第4章 FOREWORD(4)
The things which excited other men--politics, sport, and the price of crystals--were outside of his thoughts; and when men had done with them for a season, when like the tempest they had "blown their fill" in office and club-room and house and wanted a change, it was a relief to turn to Mr. Abel and get him to discourse of his world--the world of nature and of the spirit.
It was, all felt, a good thing to have a Mr. Abel in Georgetown.
That it was indeed good for me I quickly discovered. I had certainly not expected to meet in such a place with any person to share my tastes--that love of poetry which has been the chief passion and delight of my life; but such a one I had found in Mr.

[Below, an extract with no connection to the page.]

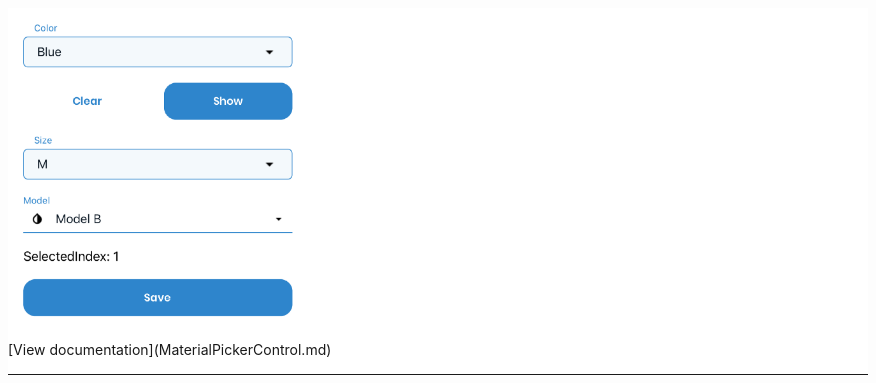 <img src="https://github.com/HorusSoftwareUY/MaterialDesignControlsPlugin/blob/master/screenshots/picker_preview.png" width="300">
<br/>
[View documentation](MaterialPickerControl.md)

---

Abel. It surprised me that he, suckled on the literature of Spain, and a reader of only ten or twelve years of English literature, possessed a knowledge of our modern poetry as intimate as my own, and a love of it equally great. This feeling brought us together and made us two--the nervous olive-skinned Hispano-American of the tropics and the phlegmatic blue-eyed Saxon of the cold north--one in spirit and more than brothers.
Many were the daylight hours we spent together and "tired the sun with talking"; many, past counting, the precious evenings in that restful house of his where I was an almost daily guest. I had not looked for such happiness; nor, he often said, had he. Aresult of this intimacy was that the vague idea concerning his hidden past, that some unusual experience had profoundly affected him and perhaps changed the whole course of his life, did not diminish, but, on the contrary, became accentuated, and was often in my mind. The change in him was almost painful to witness whenever our wandering talk touched on the subject of the aborigines, and of the knowledge he had acquired of their character and languages when living or travelling among them; all that made his conversation most engaging--the lively, curious mind, the wit, the gaiety of spirit tinged with a tender melancholy--appeared to fade out of it; even the expression of his face would change, becoming hard and set, and he would deal you out facts in a dry mechanical way as if reading them in a book. It grieved me to note this, but I dropped no hint of such a feeling, and would never have spoken about it but for a quarrel which came at last to make the one brief solitary break in that close friendship of years. I got into a bad state of health, and Abel was not only much concerned about it, but annoyed, as if Ihad not treated him well by being ill, and he would even say that I could get well if I wished to. I did not take this seriously, but one morning, when calling to see me at the office, he attacked me in a way that made me downright angry with him. He told me that indolence and the use of stimulants was the cause of my bad health. He spoke in a mocking way, with a presence of not quite meaning it, but the feeling could not be wholly disguised.
Stung by his reproaches, I blurted out that he had no right to talk to me, even in fun, in such a way. Yes, he said, getting serious, he had the best right--that of our friendship. He would be no true friend if he kept his peace about such a matter.
Then, in my haste, I retorted that to me the friendship between us did not seem so perfect and complete as it did to him. One condition of friendship is that the partners in it should be known to each other. He had had my whole life and mind open to him, to read it as in a book. HIS life was a closed and clasped volume to me.
His face darkened, and after a few moments' silent reflection he got up and left me with a cold good-bye, and without that hand-grasp which had been customary between us.
After his departure I had the feeling that a great loss, a great calamity, had befallen me, but I was still smarting at his too candid criticism, all the more because in my heart I acknowledged its truth. And that night, lying awake, I repented of the cruel retort I had made, and resolved to ask his forgiveness and leave it to him to determine the question of our future relations. But he was beforehand with me, and with the morning came a letter begging my forgiveness and asking me to go that evening to dine with him.
We were alone, and during dinner and afterwards, when we sat smoking and sipping black coffee in the veranda, we were unusually quiet, even to gravity, which caused the two white-clad servants that waited on us--the brown-faced subtle-eyed old Hindu butler and an almost blue-black young Guiana Negro--to direct many furtive glances at their master's face. They were accustomed to see him in a more genial mood when he had a friend to dine. To me the change in his manner was not surprising: from the moment of seeing him I had divined that he had determined to open the shut and clasped volume of which I had spoken--that the time had now come for him to speak.